Family also ran a Fort Lauderdale shop and another in New York next to the luxurious Plaza Hotel, apart from offering psychic services.
Schwartz said the family's ancestors have been spiritual advisers dating back 2,000 years and clients have included movie stars and Fortune 500 executives.
The best-selling romance novelist Jude Deveraux reportedly sought Marks' help in conceiving a baby way back in 1991. Later, Marks consoled her after her 8-year-old son Sam died in an accident in 2005, Schwartz said. Deveraux confirmed to the South Florida Sun Sentinel that she was a victim but declined further comment.
In another instance, the family duped a 32-year-old victim, who complained of hearing voices, by demanding 32 gold coins representing each year he did not have faith, as an offering to Michael the Archangel. When the voices didn't stop, the victim asked for the $400,000 worth of coins to be returned. The family said that the coins were in a cemetery, but only Michael the Archangel knew the exact location, according to an AP report.
Marks' daughter-in-law, Nancy Marks, picked out a pricey Cartier watch and asked the victim to pay for it so Marks could turn back time and bring back love, prosecutors said.
Marks often asked her clients for huge sums which, she promised, would be returned after cleansing.
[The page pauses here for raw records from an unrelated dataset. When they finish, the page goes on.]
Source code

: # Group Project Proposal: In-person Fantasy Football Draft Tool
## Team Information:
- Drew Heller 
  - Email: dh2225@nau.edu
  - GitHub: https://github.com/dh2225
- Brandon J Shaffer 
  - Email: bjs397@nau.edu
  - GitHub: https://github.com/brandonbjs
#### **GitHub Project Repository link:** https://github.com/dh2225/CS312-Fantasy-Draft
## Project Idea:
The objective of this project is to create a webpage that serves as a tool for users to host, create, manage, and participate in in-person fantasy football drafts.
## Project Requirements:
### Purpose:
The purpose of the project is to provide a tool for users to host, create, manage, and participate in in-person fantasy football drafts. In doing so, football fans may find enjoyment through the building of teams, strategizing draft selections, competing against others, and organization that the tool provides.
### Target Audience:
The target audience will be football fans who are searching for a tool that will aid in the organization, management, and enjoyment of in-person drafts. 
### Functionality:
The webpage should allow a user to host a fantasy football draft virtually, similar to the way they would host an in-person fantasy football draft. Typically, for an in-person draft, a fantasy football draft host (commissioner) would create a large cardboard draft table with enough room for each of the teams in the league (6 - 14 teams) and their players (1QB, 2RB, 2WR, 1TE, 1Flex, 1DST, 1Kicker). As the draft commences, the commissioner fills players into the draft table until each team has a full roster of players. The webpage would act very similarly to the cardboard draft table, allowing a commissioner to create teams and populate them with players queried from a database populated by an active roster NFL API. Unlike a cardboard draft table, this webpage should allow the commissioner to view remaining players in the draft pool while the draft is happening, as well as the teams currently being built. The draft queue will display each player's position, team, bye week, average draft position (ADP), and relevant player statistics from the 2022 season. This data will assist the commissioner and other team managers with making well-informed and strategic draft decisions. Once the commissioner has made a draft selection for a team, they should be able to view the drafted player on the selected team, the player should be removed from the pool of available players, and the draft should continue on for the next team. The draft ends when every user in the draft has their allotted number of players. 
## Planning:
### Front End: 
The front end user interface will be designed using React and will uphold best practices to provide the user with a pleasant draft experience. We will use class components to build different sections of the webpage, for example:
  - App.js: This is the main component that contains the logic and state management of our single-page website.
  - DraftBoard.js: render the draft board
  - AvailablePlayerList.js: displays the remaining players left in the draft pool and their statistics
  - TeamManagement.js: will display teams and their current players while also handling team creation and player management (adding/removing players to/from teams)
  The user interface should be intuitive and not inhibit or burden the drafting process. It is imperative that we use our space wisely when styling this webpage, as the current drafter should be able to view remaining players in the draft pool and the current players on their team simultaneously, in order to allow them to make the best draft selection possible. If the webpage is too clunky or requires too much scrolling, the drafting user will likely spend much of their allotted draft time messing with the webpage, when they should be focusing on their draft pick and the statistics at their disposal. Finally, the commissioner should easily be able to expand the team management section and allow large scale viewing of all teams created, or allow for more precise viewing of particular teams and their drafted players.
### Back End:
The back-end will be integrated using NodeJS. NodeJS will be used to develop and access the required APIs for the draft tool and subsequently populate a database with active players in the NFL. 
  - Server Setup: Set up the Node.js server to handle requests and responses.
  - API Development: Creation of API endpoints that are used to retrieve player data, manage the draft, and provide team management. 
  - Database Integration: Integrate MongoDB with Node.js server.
But phone calls went unanswered when the victims tried to get their money back, indictment said.
Authorities have seized Tiffany and Cartier diamond rings and watches, $1.8 million in gold coins, Harley Davidson motorcycles, several luxury cars, including a red Ferrari and a white Rolls Royce, as well as two South Florida properties.
The multimillion-dollar scam was busted when victims talked with law enforcement to realize that they were not the only ones who were tricked. Court denied bail to the family members.